[Provided material — start]

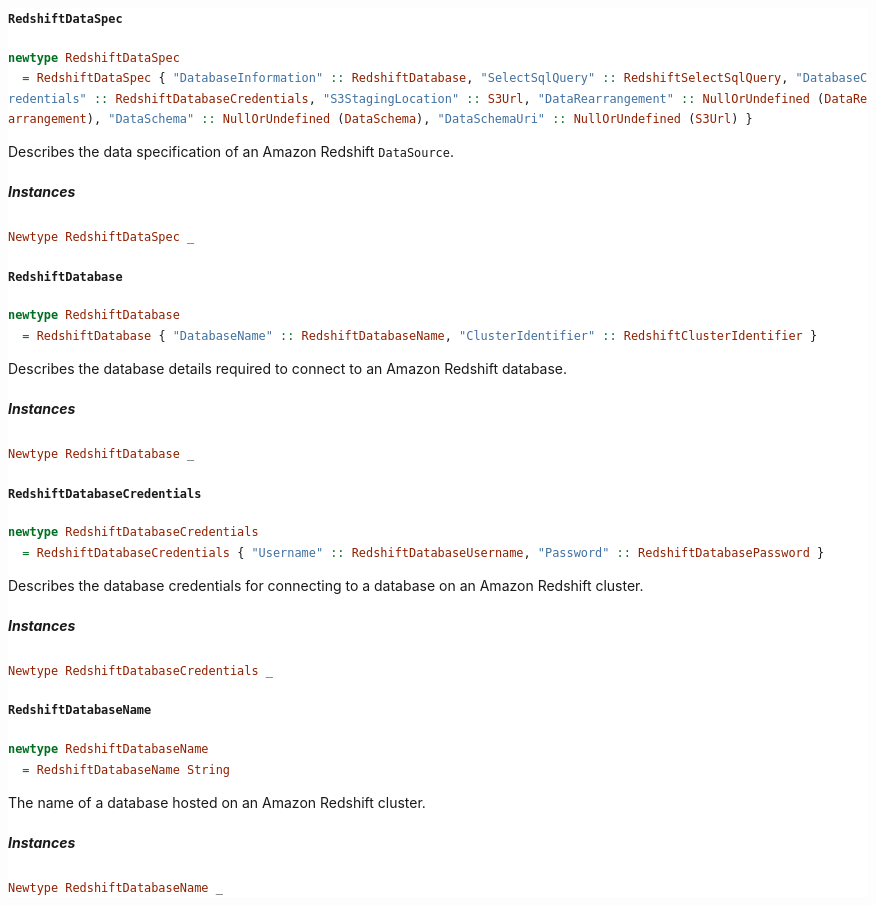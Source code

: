 #### `RedshiftDataSpec`

``` purescript
newtype RedshiftDataSpec
  = RedshiftDataSpec { "DatabaseInformation" :: RedshiftDatabase, "SelectSqlQuery" :: RedshiftSelectSqlQuery, "DatabaseCredentials" :: RedshiftDatabaseCredentials, "S3StagingLocation" :: S3Url, "DataRearrangement" :: NullOrUndefined (DataRearrangement), "DataSchema" :: NullOrUndefined (DataSchema), "DataSchemaUri" :: NullOrUndefined (S3Url) }
```

<p>Describes the data specification of an Amazon Redshift <code>DataSource</code>.</p>

##### Instances
``` purescript
Newtype RedshiftDataSpec _
```

#### `RedshiftDatabase`

``` purescript
newtype RedshiftDatabase
  = RedshiftDatabase { "DatabaseName" :: RedshiftDatabaseName, "ClusterIdentifier" :: RedshiftClusterIdentifier }
```

<p>Describes the database details required to connect to an Amazon Redshift database.</p>

##### Instances
``` purescript
Newtype RedshiftDatabase _
```

#### `RedshiftDatabaseCredentials`

``` purescript
newtype RedshiftDatabaseCredentials
  = RedshiftDatabaseCredentials { "Username" :: RedshiftDatabaseUsername, "Password" :: RedshiftDatabasePassword }
```

<p> Describes the database credentials for connecting to a database on an Amazon Redshift cluster.</p>

##### Instances
``` purescript
Newtype RedshiftDatabaseCredentials _
```

#### `RedshiftDatabaseName`

``` purescript
newtype RedshiftDatabaseName
  = RedshiftDatabaseName String
```

<p>The name of a database hosted on an Amazon Redshift cluster.</p>

##### Instances
``` purescript
Newtype RedshiftDatabaseName _
```
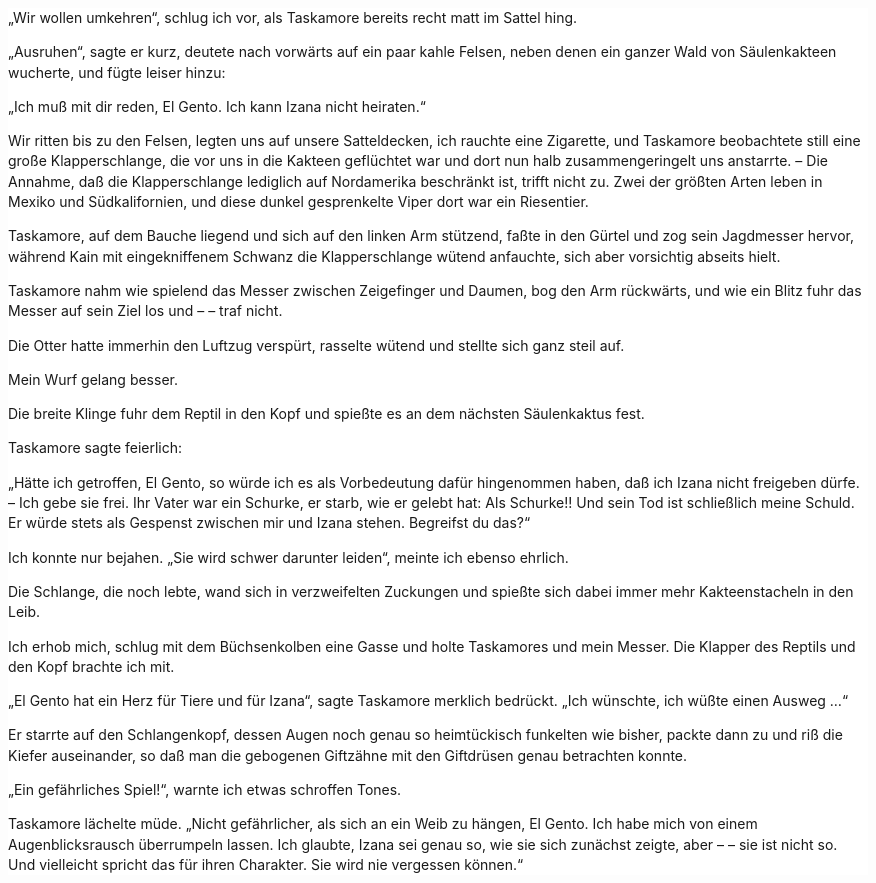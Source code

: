 „Wir wollen umkehren“, schlug ich vor, als Taskamore bereits recht matt im
Sattel hing.

„Ausruhen“, sagte er kurz, deutete nach vorwärts auf ein paar kahle Felsen,
neben denen ein ganzer Wald von Säulenkakteen wucherte, und fügte leiser hinzu:

„Ich muß mit dir reden, El Gento. Ich kann Izana nicht heiraten.“

Wir ritten bis zu den Felsen, legten uns auf unsere Satteldecken, ich rauchte
eine Zigarette, und Taskamore beobachtete still eine große Klapperschlange, die
vor uns in die Kakteen geflüchtet war und dort nun halb zusammengeringelt uns
anstarrte. – Die Annahme, daß die Klapperschlange lediglich auf Nordamerika
beschränkt ist, trifft nicht zu. Zwei der größten Arten leben in Mexiko und
Südkalifornien, und diese dunkel gesprenkelte Viper dort war ein Riesentier.

Taskamore, auf dem Bauche liegend und sich auf den linken Arm stützend, faßte
in den Gürtel und zog sein Jagdmesser hervor, während Kain mit eingekniffenem
Schwanz die Klapperschlange wütend anfauchte, sich aber vorsichtig abseits
hielt.

Taskamore nahm wie spielend das Messer zwischen Zeigefinger und Daumen, bog den
Arm rückwärts, und wie ein Blitz fuhr das Messer auf sein Ziel los und – – traf
nicht.

Die Otter hatte immerhin den Luftzug verspürt, rasselte wütend und stellte sich
ganz steil auf.

Mein Wurf gelang besser.

Die breite Klinge fuhr dem Reptil in den Kopf und spießte es an dem nächsten
Säulenkaktus fest.

Taskamore sagte feierlich:

„Hätte ich getroffen, El Gento, so würde ich es als Vorbedeutung dafür
hingenommen haben, daß ich Izana nicht freigeben dürfe. – Ich gebe sie frei.
Ihr Vater war ein Schurke, er starb, wie er gelebt hat: Als Schurke!! Und sein
Tod ist schließlich meine Schuld. Er würde stets als Gespenst zwischen mir und
Izana stehen. Begreifst du das?“

Ich konnte nur bejahen. „Sie wird schwer darunter leiden“, meinte ich ebenso
ehrlich.

Die Schlange, die noch lebte, wand sich in verzweifelten Zuckungen und spießte
sich dabei immer mehr Kakteenstacheln in den Leib.

Ich erhob mich, schlug mit dem Büchsenkolben eine Gasse und holte Taskamores
und mein Messer. Die Klapper des Reptils und den Kopf brachte ich mit.

„El Gento hat ein Herz für Tiere und für Izana“, sagte Taskamore merklich
bedrückt. „Ich wünschte, ich wüßte einen Ausweg …“

Er starrte auf den Schlangenkopf, dessen Augen noch genau so heimtückisch
funkelten wie bisher, packte dann zu und riß die Kiefer auseinander, so daß man
die gebogenen Giftzähne mit den Giftdrüsen genau betrachten konnte.

„Ein gefährliches Spiel!“, warnte ich etwas schroffen Tones.

Taskamore lächelte müde. „Nicht gefährlicher, als sich an ein Weib zu hängen,
El Gento. Ich habe mich von einem Augenblicksrausch überrumpeln lassen. Ich
glaubte, Izana sei genau so, wie sie sich zunächst zeigte, aber – – sie ist
nicht so. Und vielleicht spricht das für ihren Charakter. Sie wird nie
vergessen können.“
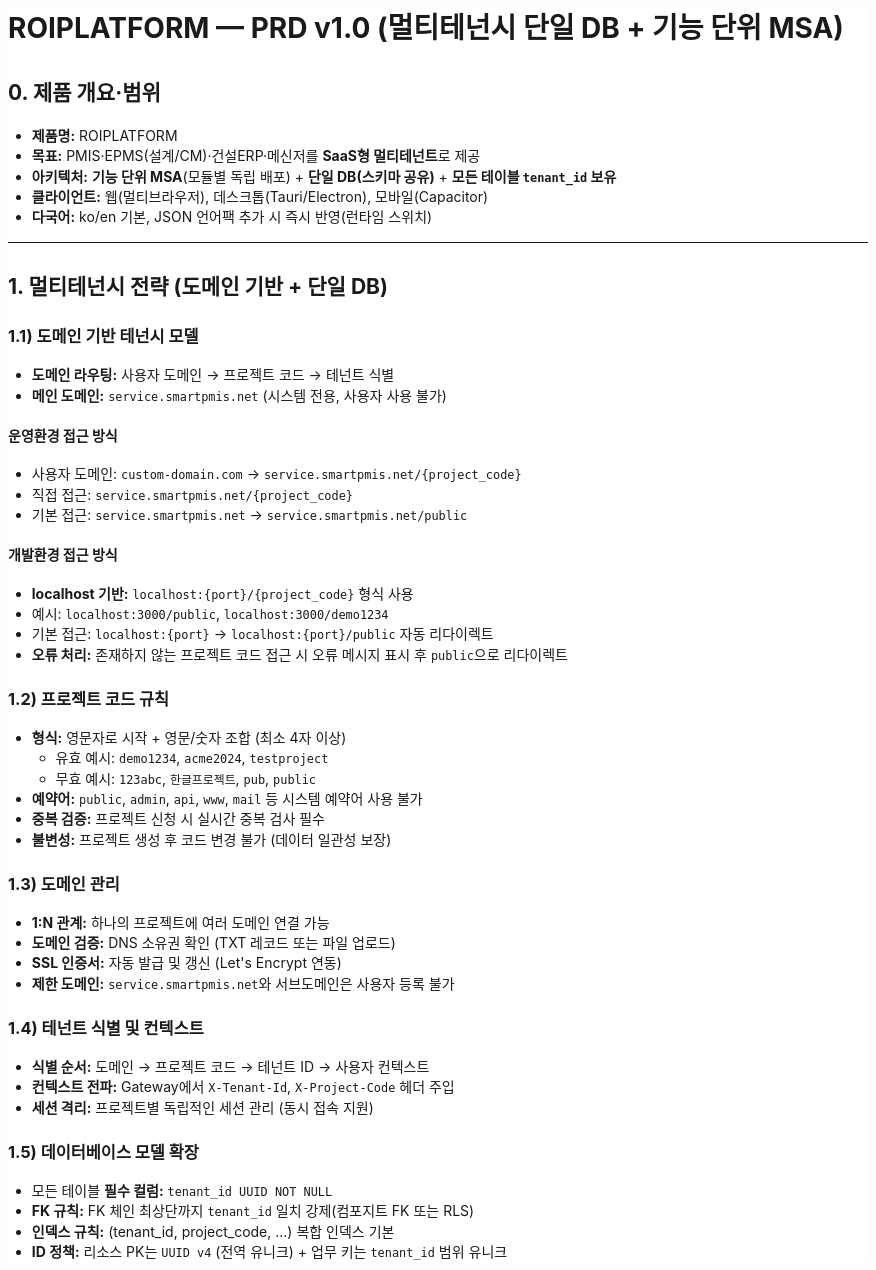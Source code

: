 # ROIPLATFORM — PRD v1.0 (멀티테넌시 단일 DB + 기능 단위 MSA)

## 0. 제품 개요·범위
- **제품명:** ROIPLATFORM 
- **목표:** PMIS·EPMS(설계/CM)·건설ERP·메신저를 **SaaS형 멀티테넌트**로 제공  
- **아키텍처:** **기능 단위 MSA**(모듈별 독립 배포) + **단일 DB(스키마 공유)** + **모든 테이블 `tenant_id` 보유**  
- **클라이언트:** 웹(멀티브라우저), 데스크톱(Tauri/Electron), 모바일(Capacitor)  
- **다국어:** ko/en 기본, JSON 언어팩 추가 시 즉시 반영(런타임 스위치)

---

## 1. 멀티테넌시 전략 (도메인 기반 + 단일 DB)

### 1.1) 도메인 기반 테넌시 모델
- **도메인 라우팅:** 사용자 도메인 → 프로젝트 코드 → 테넌트 식별  
- **메인 도메인:** `service.smartpmis.net` (시스템 전용, 사용자 사용 불가)  

#### 운영환경 접근 방식
- 사용자 도메인: `custom-domain.com` → `service.smartpmis.net/{project_code}`
- 직접 접근: `service.smartpmis.net/{project_code}`
- 기본 접근: `service.smartpmis.net` → `service.smartpmis.net/public`

#### 개발환경 접근 방식
- **localhost 기반:** `localhost:{port}/{project_code}` 형식 사용
- 예시: `localhost:3000/public`, `localhost:3000/demo1234`
- 기본 접근: `localhost:{port}` → `localhost:{port}/public` 자동 리다이렉트
- **오류 처리:** 존재하지 않는 프로젝트 코드 접근 시 오류 메시지 표시 후 `public`으로 리다이렉트

### 1.2) 프로젝트 코드 규칙
- **형식:** 영문자로 시작 + 영문/숫자 조합 (최소 4자 이상)
  - 유효 예시: `demo1234`, `acme2024`, `testproject`
  - 무효 예시: `123abc`, `한글프로젝트`, `pub`, `public`
- **예약어:** `public`, `admin`, `api`, `www`, `mail` 등 시스템 예약어 사용 불가
- **중복 검증:** 프로젝트 신청 시 실시간 중복 검사 필수
- **불변성:** 프로젝트 생성 후 코드 변경 불가 (데이터 일관성 보장)

### 1.3) 도메인 관리
- **1:N 관계:** 하나의 프로젝트에 여러 도메인 연결 가능
- **도메인 검증:** DNS 소유권 확인 (TXT 레코드 또는 파일 업로드)
- **SSL 인증서:** 자동 발급 및 갱신 (Let's Encrypt 연동)
- **제한 도메인:** `service.smartpmis.net`와 서브도메인은 사용자 등록 불가

### 1.4) 테넌트 식별 및 컨텍스트
- **식별 순서:** 도메인 → 프로젝트 코드 → 테넌트 ID → 사용자 컨텍스트
- **컨텍스트 전파:** Gateway에서 `X-Tenant-Id`, `X-Project-Code` 헤더 주입
- **세션 격리:** 프로젝트별 독립적인 세션 관리 (동시 접속 지원)

### 1.5) 데이터베이스 모델 확장
- 모든 테이블 **필수 컬럼:** `tenant_id UUID NOT NULL`  
- **FK 규칙:** FK 체인 최상단까지 `tenant_id` 일치 강제(컴포지트 FK 또는 RLS)  
- **인덱스 규칙:** (tenant_id, project_code, ...) 복합 인덱스 기본  
- **ID 정책:** 리소스 PK는 `UUID v4` (전역 유니크) + 업무 키는 `tenant_id` 범위 유니크
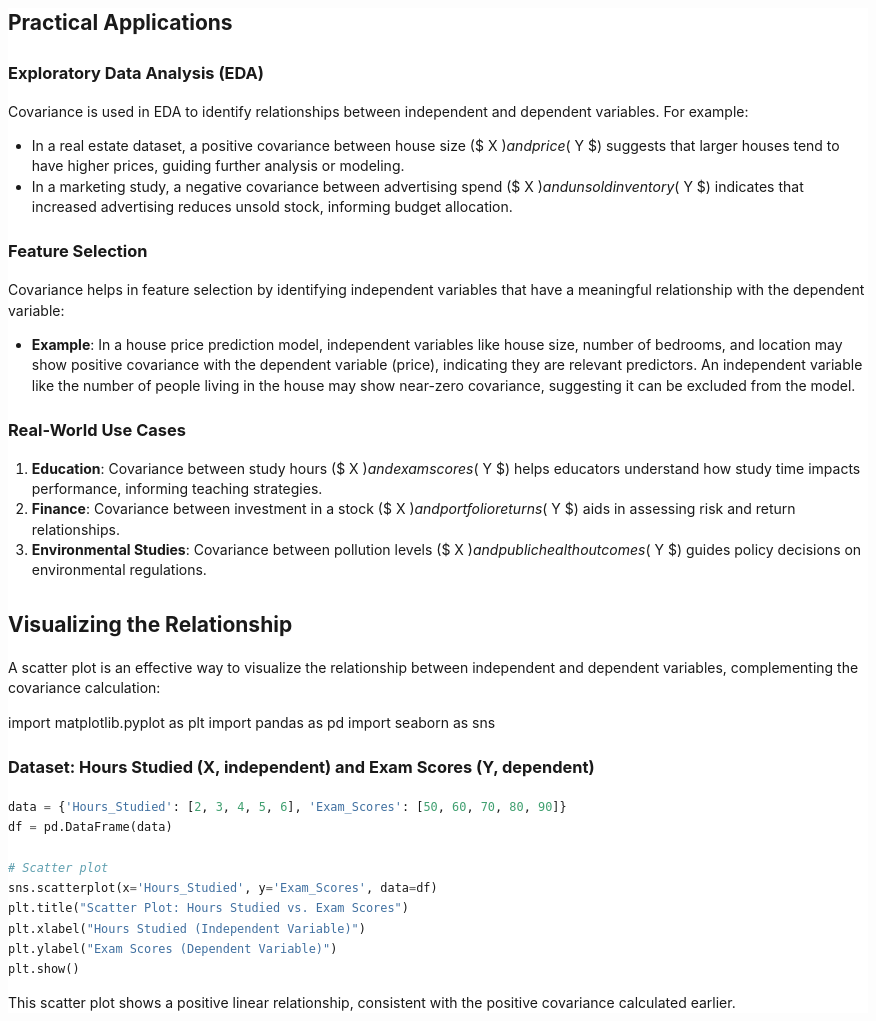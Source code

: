 ## Practical Applications

### Exploratory Data Analysis (EDA)
Covariance is used in EDA to identify relationships between independent and dependent variables. For example:
- In a real estate dataset, a positive covariance between house size ($ X $) and price ($ Y $) suggests that larger houses tend to have higher prices, guiding further analysis or modeling.
- In a marketing study, a negative covariance between advertising spend ($ X $) and unsold inventory ($ Y $) indicates that increased advertising reduces unsold stock, informing budget allocation.

### Feature Selection
Covariance helps in feature selection by identifying independent variables that have a meaningful relationship with the dependent variable:
- **Example**: In a house price prediction model, independent variables like house size, number of bedrooms, and location may show positive covariance with the dependent variable (price), indicating they are relevant predictors. An independent variable like the number of people living in the house may show near-zero covariance, suggesting it can be excluded from the model.

### Real-World Use Cases
1. **Education**: Covariance between study hours ($ X $) and exam scores ($ Y $) helps educators understand how study time impacts performance, informing teaching strategies.
2. **Finance**: Covariance between investment in a stock ($ X $) and portfolio returns ($ Y $) aids in assessing risk and return relationships.
3. **Environmental Studies**: Covariance between pollution levels ($ X $) and public health outcomes ($ Y $) guides policy decisions on environmental regulations.

## Visualizing the Relationship
A scatter plot is an effective way to visualize the relationship between independent and dependent variables, complementing the covariance calculation:


import matplotlib.pyplot as plt
import pandas as pd
import seaborn as sns

### Dataset: Hours Studied (X, independent) and Exam Scores (Y, dependent)
```python
data = {'Hours_Studied': [2, 3, 4, 5, 6], 'Exam_Scores': [50, 60, 70, 80, 90]}
df = pd.DataFrame(data)

# Scatter plot
sns.scatterplot(x='Hours_Studied', y='Exam_Scores', data=df)
plt.title("Scatter Plot: Hours Studied vs. Exam Scores")
plt.xlabel("Hours Studied (Independent Variable)")
plt.ylabel("Exam Scores (Dependent Variable)")
plt.show()
```

This scatter plot shows a positive linear relationship, consistent with the positive covariance calculated earlier.
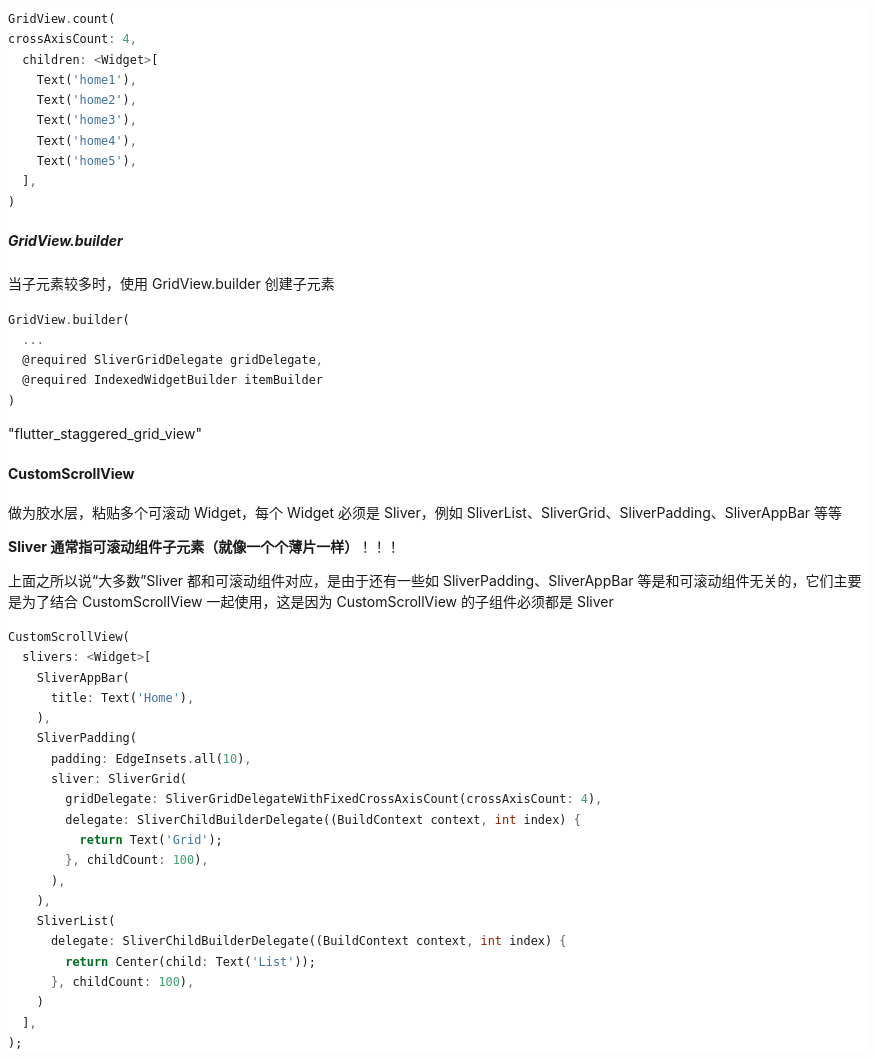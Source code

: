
 ```dart
GridView.count(
crossAxisCount: 4,
  children: <Widget>[
    Text('home1'),
    Text('home2'),
    Text('home3'),
    Text('home4'),
    Text('home5'),
  ],
)
```

##### GridView.builder

当子元素较多时，使用 GridView.builder 创建子元素

```dart
GridView.builder(
  ...
  @required SliverGridDelegate gridDelegate,
  @required IndexedWidgetBuilder itemBuilder
)
```

"flutter_staggered_grid_view"

#### CustomScrollView

做为胶水层，粘贴多个可滚动 Widget，每个 Widget 必须是 Sliver，例如 SliverList、SliverGrid、SliverPadding、SliverAppBar 等等

**Sliver 通常指可滚动组件子元素（就像一个个薄片一样）**！！！

上面之所以说“大多数”Sliver 都和可滚动组件对应，是由于还有一些如 SliverPadding、SliverAppBar 等是和可滚动组件无关的，它们主要是为了结合 CustomScrollView 一起使用，这是因为 CustomScrollView 的子组件必须都是 Sliver

```dart
CustomScrollView(
  slivers: <Widget>[
    SliverAppBar(
      title: Text('Home'),
    ),
    SliverPadding(
      padding: EdgeInsets.all(10),
      sliver: SliverGrid(
        gridDelegate: SliverGridDelegateWithFixedCrossAxisCount(crossAxisCount: 4),
        delegate: SliverChildBuilderDelegate((BuildContext context, int index) {
          return Text('Grid');
        }, childCount: 100),
      ),
    ),
    SliverList(
      delegate: SliverChildBuilderDelegate((BuildContext context, int index) {
        return Center(child: Text('List'));
      }, childCount: 100),
    )
  ],
);
```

[Provided material — finish]

Work order:
Go through the entries above and copy out every line that includes the word "Izana".

Your response:
„Ich muß mit dir reden, El Gento. Ich kann Izana nicht heiraten.“
hingenommen haben, daß ich Izana nicht freigeben dürfe. – Ich gebe sie frei.
Izana stehen. Begreifst du das?“
„El Gento hat ein Herz für Tiere und für Izana“, sagte Taskamore merklich
glaubte, Izana sei genau so, wie sie sich zunächst zeigte, aber – – sie ist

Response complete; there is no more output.